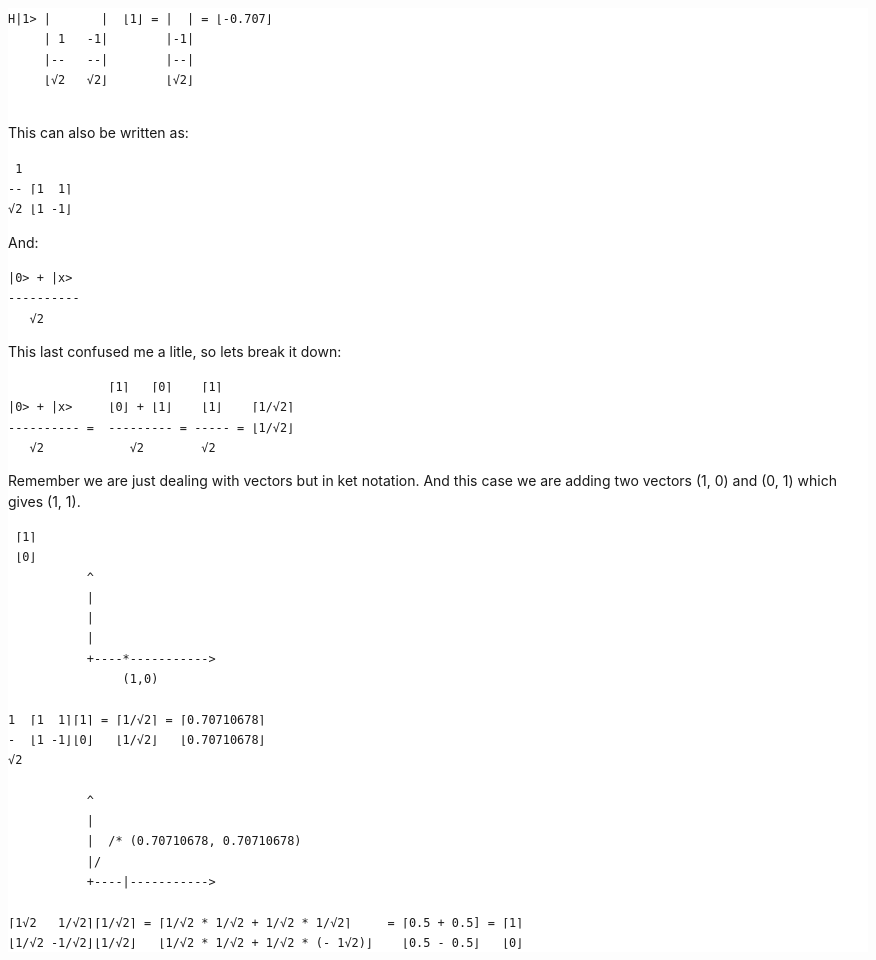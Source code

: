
 ```
H|1> |       |  ⌊1⌋ = |  | = ⌊-0.707⌋
     | 1   -1|        |-1|
     |--   --|        |--|
     ⌊√2   √2⌋        ⌊√2⌋ 
                     

```
This can also be written as:
```
 1 
-- ⌈1  1⌉
√2 ⌊1 -1⌋
```
And:
```
|0> + |x>
----------
   √2
```
This last confused me a litle, so lets break it down:
```
              ⌈1⌉   ⌈0⌉    ⌈1⌉
|0> + |x>     ⌊0⌋ + ⌊1⌋    ⌊1⌋    ⌈1/√2⌉
---------- =  --------- = ----- = ⌊1/√2⌋
   √2            √2        √2
```
Remember we are just dealing with vectors but in ket notation. And this case we
are adding two vectors (1, 0) and (0, 1) which gives (1, 1).

```
 ⌈1⌉
 ⌊0⌋
           ^
           |
           |
           |
           +----*----------->
                (1,0)

1  ⌈1  1⌉⌈1⌉ = ⌈1/√2⌉ = ⌈0.70710678⌉
-  ⌊1 -1⌋⌊0⌋   ⌊1/√2⌋   ⌊0.70710678⌋
√2

           ^
           |    
           |  /* (0.70710678, 0.70710678) 
           |/
           +----|----------->

⌈1√2   1/√2⌉⌈1/√2⌉ = ⌈1/√2 * 1/√2 + 1/√2 * 1/√2⌉     = ⌈0.5 + 0.5] = ⌈1⌉
⌊1/√2 -1/√2⌋⌊1/√2⌋   ⌊1/√2 * 1/√2 + 1/√2 * (- 1√2)⌋    ⌊0.5 - 0.5⌋   ⌊0⌋
```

+---+

◆ TO DO
Your answer should hold every line of the entries that contains the string "vectors".

◆ TASK SOLUTION
Remember we are just dealing with vectors but in ket notation. And this case we
are adding two vectors (1, 0) and (0, 1) which gives (1, 1).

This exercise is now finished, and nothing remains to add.